So, if you are designing an electric car, and you are going to use a battery from company A, and you have everything so tight that only that battery will work, what happens if there is a better batter that is cylindrical, rather than having flat sides? Can your engineers quickly change the design? Or, have you designed with enough space that you can move components for a change? Basically, how flexible is your design and design process?

You need to know where your inflexible points are. For example, if you decide to write software for .NET, then if MS suddenly changed their prices, you are stuck, as changing to a different platform may be too costly.

By knowing where you can be flexible and where you cannot, you can then focus on tracking changes where you are flexible, but, that also depends on where you are in the design process.

If you have started going through testing on your car, as you have a prototype, then changing the battery may be a bad idea, that may be for version 2.

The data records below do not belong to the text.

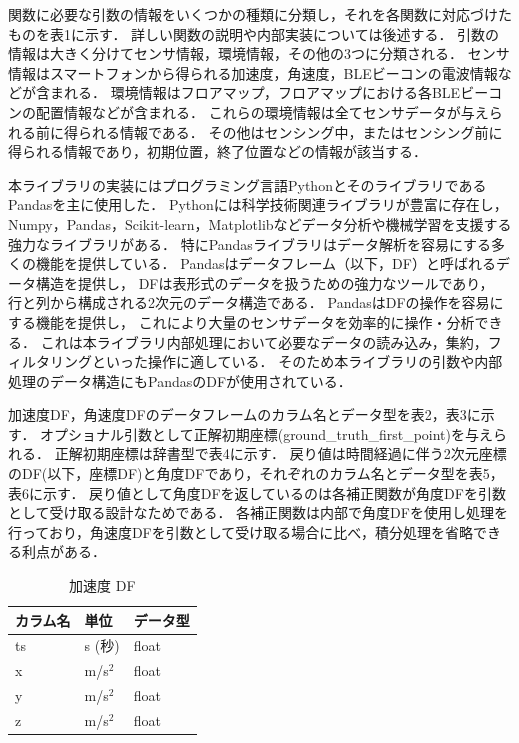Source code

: 関数に必要な引数の情報をいくつかの種類に分類し，それを各関数に対応づけたものを表1に示す．
詳しい関数の説明や内部実装については後述する．
引数の情報は大きく分けてセンサ情報，環境情報，その他の3つに分類される．
センサ情報はスマートフォンから得られる加速度，角速度，BLEビーコンの電波情報などが含まれる．
環境情報はフロアマップ，フロアマップにおける各BLEビーコンの配置情報などが含まれる．
これらの環境情報は全てセンサデータが与えられる前に得られる情報である．
その他はセンシング中，またはセンシング前に得られる情報であり，初期位置，終了位置などの情報が該当する．

本ライブラリの実装にはプログラミング言語PythonとそのライブラリであるPandasを主に使用した．
Pythonには科学技術関連ライブラリが豊富に存在し，Numpy，Pandas，Scikit-learn，Matplotlibなどデータ分析や機械学習を支援する強力なライブラリがある．
特にPandasライブラリはデータ解析を容易にする多くの機能を提供している．
Pandasはデータフレーム（以下，DF）と呼ばれるデータ構造を提供し，
DFは表形式のデータを扱うための強力なツールであり，
行と列から構成される2次元のデータ構造である．
PandasはDFの操作を容易にする機能を提供し，
これにより大量のセンサデータを効率的に操作・分析できる．
これは本ライブラリ内部処理において必要なデータの読み込み，集約，フィルタリングといった操作に適している．
そのため本ライブラリの引数や内部処理のデータ構造にもPandasのDFが使用されている．

加速度DF，角速度DFのデータフレームのカラム名とデータ型を表2，表3に示す．
オプショナル引数として正解初期座標(ground\_truth\_first\_point)を与えられる．
正解初期座標は辞書型で表4に示す．
戻り値は時間経過に伴う2次元座標のDF(以下，座標DF)と角度DFであり，それぞれのカラム名とデータ型を表5，表6に示す．
戻り値として角度DFを返しているのは各補正関数が角度DFを引数として受け取る設計なためである．
各補正関数は内部で角度DFを使用し処理を行っており，角速度DFを引数として受け取る場合に比べ，積分処理を省略できる利点がある．

\begin{table}[ht]
	\caption{加速度 DF}
	\centering
	\begin{tabular}{lll}
		\toprule
		カラム名 & 単位        & データ型  \\
		\midrule
		ts   & s (秒)     & float \\
		x    & m/s\(^2\) & float \\
		y    & m/s\(^2\) & float \\
		z    & m/s\(^2\) & float \\
		\bottomrule
	\end{tabular}
\end{table}

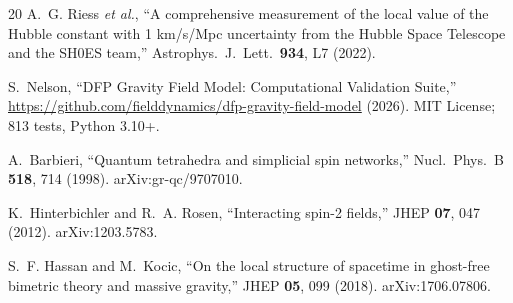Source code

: \documentclass[aps,prd,preprint,superscriptaddress,showpacs,preprintnumbers,amsmath,amssymb,nofootinbib]{revtex4-2}
\begin{document}
\begin{thebibliography}{20}
A.~G. Riess \textit{et al.}, ``A comprehensive measurement of the local value of the Hubble constant with 1 km/s/Mpc uncertainty from the Hubble Space Telescope and the SH0ES team,'' Astrophys.\ J.\ Lett.\ \textbf{934}, L7 (2022).

S.~Nelson, ``DFP Gravity Field Model: Computational Validation Suite,'' \url{https://github.com/fielddynamics/dfp-gravity-field-model} (2026). MIT License; 813 tests, Python 3.10+.

A.~Barbieri, ``Quantum tetrahedra and simplicial spin networks,'' Nucl.\ Phys.\ B \textbf{518}, 714 (1998). arXiv:gr-qc/9707010.

K.~Hinterbichler and R.~A. Rosen, ``Interacting spin-2 fields,'' JHEP \textbf{07}, 047 (2012). arXiv:1203.5783.

S.~F. Hassan and M.~Kocic, ``On the local structure of spacetime in ghost-free bimetric theory and massive gravity,'' JHEP \textbf{05}, 099 (2018). arXiv:1706.07806.

\end{thebibliography}
\end{document}
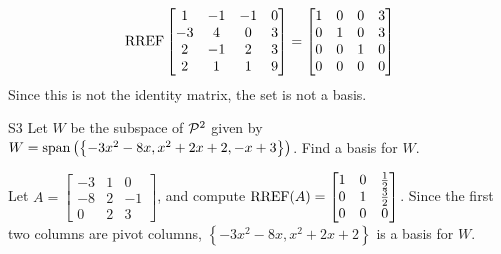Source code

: \documentclass{sbgLAsemi}
\begin{document}
\begin{solution}
$$\RREF \begin{bmatrix} 1 & -1 & -1 & 0 \\ -3 & 4 & 0 & 3 \\ 2 & -1 & 2 & 3 \\ 2 & 1 & 1 & 9 \end{bmatrix}=\begin{bmatrix} 1 &0 & 0 & 3 \\ 0 & 1 & 0 & 3 \\ 0 & 0 & 1 & 0 \\ 0 & 0 & 0 & 0 \end{bmatrix}$$
Since this is not the identity matrix, the set is not a basis.
\end{solution}
\begin{problem}{S3}
Let $W$ be the subspace of $\P^2$ given by $W = {\rm span} \left( \left\{  -3x^2-8x, x^2+2x+2, -x+3\right\} \right)$.   Find a basis for $W$.
\end{problem}
\begin{solution}
Let $A= \begin{bmatrix}-3 & 1 & 0 \\ -8 & 2 & -1 \\ 0 & 2 & 3\end{bmatrix}$, and compute $\RREF(A) = \begin{bmatrix} 1 & 0 & \frac{1}{2} \\ 0 & 1 & \frac{3}{2} \\ 0 & 0 & 0 \end{bmatrix}$.
Since the first two columns are pivot columns, $\left\{ -3x^2-8x, x^2+2x+2\right\} $ is a basis for $W$.
\end{solution}
\end{document}
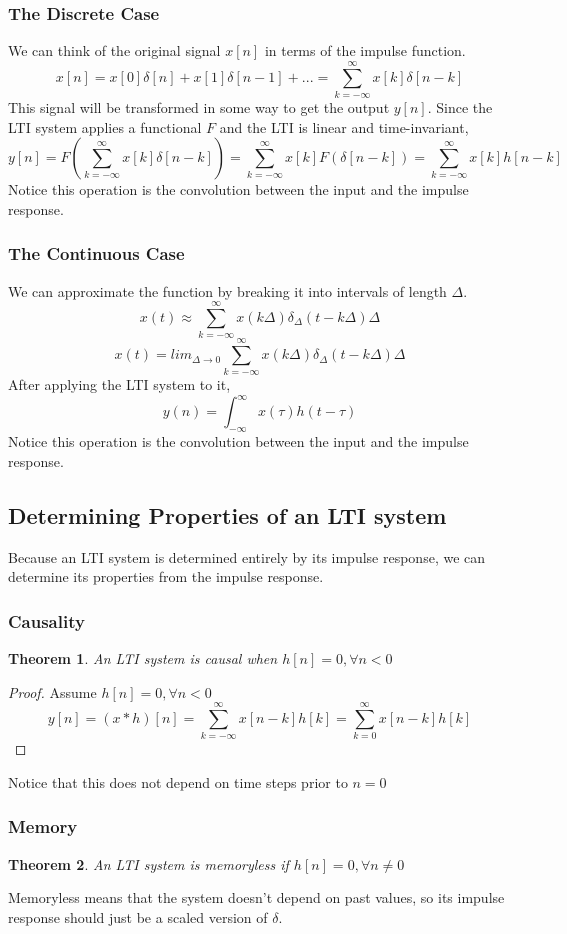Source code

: \documentclass{article}
\newtheorem{theorem}{Theorem}
\newtheorem{proof}{Proof}
\begin{document}
\subsubsection{The Discrete Case}
We can think of the original signal $x[n]$ in terms of the impulse function.
$$x[n] = x[0]\delta[n]+x[1]\delta[n-1]+... = \sum_{k=-\infty}^{\infty}{x[k]\delta[n-k]}$$
This signal will be transformed in some way to get the output $y[n]$.
Since the LTI system applies a functional $F$ and the LTI is linear and time-invariant,
$$y[n] = F(\sum_{k=-\infty}^{\infty}{x[k]\delta[n-k]}) = \sum_{k=-\infty}^{\infty}{x[k]F(\delta[n-k])} = \sum_{k=-\infty}^{\infty}{x[k]h[n-k]}$$
Notice this operation is the convolution between the input and the impulse response.
\subsubsection{The Continuous Case}
We can approximate the function by breaking it into intervals of length $\Delta$.
$$x(t) \approx \sum_{k=-\infty}^{\infty}{x(k\Delta)\delta_{\Delta}(t-k\Delta)\Delta}$$
$$x(t) = lim_{\Delta \rightarrow 0}\sum_{k=-\infty}^{\infty}{x(k\Delta)\delta_{\Delta}(t-k\Delta)\Delta}$$
After applying the LTI system to it,
$$y(n) = \int_{-\infty}^{\infty}{x(\tau)h(t-\tau)}$$
Notice this operation is the convolution between the input and the impulse response.
\subsection{Determining Properties of an LTI system}
Because an LTI system is determined entirely by its impulse response, we can determine its properties from the impulse response.
\subsubsection{Causality}
\begin{theorem}
    An LTI system is causal when $h[n] = 0, \forall n < 0$
\end{theorem}
\begin{proof}
Assume $h[n] = 0, \forall n < 0$
$$y[n] = (x*h)[n] = \sum_{k=-\infty}^{\infty}{x[n-k]h[k]}=\sum_{k=0}^{\infty}{x[n-k]h[k]}$$
\end{proof}
Notice that this does not depend on time steps prior to $n=0$
\subsubsection{Memory}
\begin{theorem}
    An LTI system is memoryless if $h[n]=0, \forall n \ne 0$
\end{theorem}
Memoryless means that the system doesn't depend on past values, so its impulse response should
just be a scaled version of $\delta$.
\end{document}

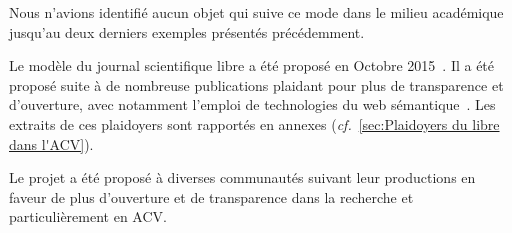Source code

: Nous n'avions identifié aucun objet qui suive ce mode dans le milieu académique jusqu'au deux derniers exemples présentés précédemment.

Le modèle du journal scientifique libre a été proposé en Octobre 2015~\cite{patard_proposal_2015}.
Il a été proposé suite à de nombreuse publications plaidant pour plus de transparence et d'ouverture, avec notamment l'emploi de technologies du web sémantique~\cite{borkum_health_2014,zhang_lca-oriented_2015,davis_making_2012,mutel_ideas_2014,masanet_reflections_2014,lamela_footprinted._2011,sayan_contribution_2011,belleau_bio2rdf:_2008,perez_role_2014,ingwersen_new_2015,weidema_bonsai_2014,ciroth_ict_2007,funtowicz_science_1993,logan_ten_2010,bonanni_open_2010,madlberger_development_2013}.
Les extraits de ces plaidoyers sont rapportés en annexes (\textit{cf.}~\ref{sec:Plaidoyers du libre dans l'ACV}).  

Le projet a été proposé à diverses communautés suivant leur productions en faveur de plus d'ouverture et de transparence dans la recherche et particulièrement en ACV.

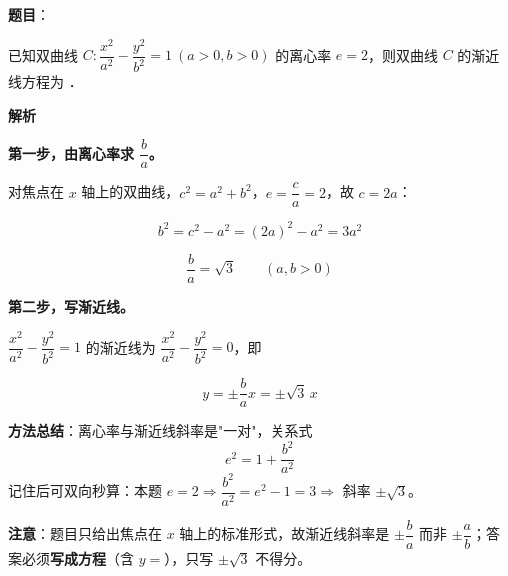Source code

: \begin{answer}

\textbf{题目}：

已知双曲线 $C:\dfrac{x^{2}}{a^{2}}-\dfrac{y^{2}}{b^{2}}=1\ (a>0,b>0)$ 的离心率 $e=2$，则双曲线 $C$ 的渐近线方程为 \gkblank{}．

\textbf{解析}

\textbf{第一步，由离心率求 $\dfrac ba$。}

对焦点在 $x$ 轴上的双曲线，$c^{2}=a^{2}+b^{2}$，$e=\dfrac ca=2$，故 $c=2a$：

\nopagebreak[4]
\[b^{2}=c^{2}-a^{2}=(2a)^{2}-a^{2}=3a^{2}\]

\nopagebreak[4]
\[\frac{b}{a}=\sqrt3\qquad(a,b>0)\]

\textbf{第二步，写渐近线。}

$\dfrac{x^{2}}{a^{2}}-\dfrac{y^{2}}{b^{2}}=1$ 的渐近线为 $\dfrac{x^{2}}{a^{2}}-\dfrac{y^{2}}{b^{2}}=0$，即

\nopagebreak[4]
\[y=\pm\frac ba x=\pm\sqrt3\,x\]

\begin{gktip}
\textbf{方法总结}：离心率与渐近线斜率是"一对"，关系式
\nopagebreak[4]
\[e^{2}=1+\frac{b^{2}}{a^{2}}\]
记住后可双向秒算：本题 $e=2\Rightarrow\dfrac{b^{2}}{a^{2}}=e^{2}-1=3\Rightarrow$ 斜率 $\pm\sqrt3$。

\textbf{注意}：题目只给出焦点在 $x$ 轴上的标准形式，故渐近线斜率是 $\pm\dfrac ba$ 而非 $\pm\dfrac ab$；答案必须\textbf{写成方程}（含 $y=$），只写 $\pm\sqrt3$ 不得分。
\end{gktip}


\par\medskip

\end{answer}
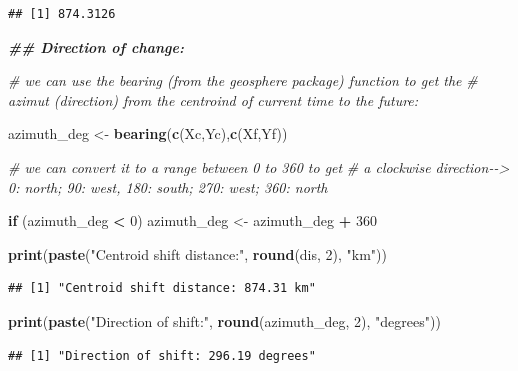 \documentclass[
]{article}
\newenvironment{Shaded}{\begin{snugshade}}{\end{snugshade}}
\newcommand{\CommentTok}[1]{\textcolor[rgb]{0.56,0.35,0.01}{\textit{#1}}}
\newcommand{\ControlFlowTok}[1]{\textcolor[rgb]{0.13,0.29,0.53}{\textbf{#1}}}
\newcommand{\DecValTok}[1]{\textcolor[rgb]{0.00,0.00,0.81}{#1}}
\newcommand{\DocumentationTok}[1]{\textcolor[rgb]{0.56,0.35,0.01}{\textbf{\textit{#1}}}}
\newcommand{\FunctionTok}[1]{\textcolor[rgb]{0.13,0.29,0.53}{\textbf{#1}}}
\newcommand{\NormalTok}[1]{#1}
\newcommand{\OtherTok}[1]{\textcolor[rgb]{0.56,0.35,0.01}{#1}}
\newcommand{\SpecialCharTok}[1]{\textcolor[rgb]{0.81,0.36,0.00}{\textbf{#1}}}
\newcommand{\StringTok}[1]{\textcolor[rgb]{0.31,0.60,0.02}{#1}}
\begin{document}
\begin{verbatim}
## [1] 874.3126
\end{verbatim}

\begin{Shaded}
\begin{Highlighting}[]
\DocumentationTok{\#\# Direction of change:}

\CommentTok{\# we can use the bearing (from the geosphere package) function to get the }
\CommentTok{\# azimut (direction) from the centroind of current time to the future:}


\NormalTok{azimuth\_deg }\OtherTok{\textless{}{-}} \FunctionTok{bearing}\NormalTok{(}\FunctionTok{c}\NormalTok{(Xc,Yc),}\FunctionTok{c}\NormalTok{(Xf,Yf))}

\CommentTok{\# we can convert it to a range between 0 to 360 to get}
\CommentTok{\# a clockwise direction{-}{-}\textgreater{} 0: north; 90: west, 180: south; 270: west; 360: north}

\ControlFlowTok{if}\NormalTok{ (azimuth\_deg }\SpecialCharTok{\textless{}} \DecValTok{0}\NormalTok{) azimuth\_deg }\OtherTok{\textless{}{-}}\NormalTok{ azimuth\_deg }\SpecialCharTok{+} \DecValTok{360}


\FunctionTok{print}\NormalTok{(}\FunctionTok{paste}\NormalTok{(}\StringTok{"Centroid shift distance:"}\NormalTok{, }\FunctionTok{round}\NormalTok{(dis, }\DecValTok{2}\NormalTok{), }\StringTok{"km"}\NormalTok{))}
\end{Highlighting}
\end{Shaded}

\begin{verbatim}
## [1] "Centroid shift distance: 874.31 km"
\end{verbatim}

\begin{Shaded}
\begin{Highlighting}[]
\FunctionTok{print}\NormalTok{(}\FunctionTok{paste}\NormalTok{(}\StringTok{"Direction of shift:"}\NormalTok{, }\FunctionTok{round}\NormalTok{(azimuth\_deg, }\DecValTok{2}\NormalTok{), }\StringTok{"degrees"}\NormalTok{))}
\end{Highlighting}
\end{Shaded}

\begin{verbatim}
## [1] "Direction of shift: 296.19 degrees"
\end{verbatim}
\end{document}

That is the other thing about being nimble, accepting that you need to ship at some point, and just start to plan on a version two, but, try to keep the interface or controls similar enough so that users don't have to relearn how to use your product. For example, if you used drive by wire in your car, and used a joystick, that may be a good design, but we want cars with steering wheels, as that is what we have experience with, using a joystick will lead to slower acceptance. So, even if you decide to use drive by wire, and later change to fiber optics (drive by light) then as long as you are still using a steering wheel the user won't notice a difference in how to use it, but they may notice the car being more nimble.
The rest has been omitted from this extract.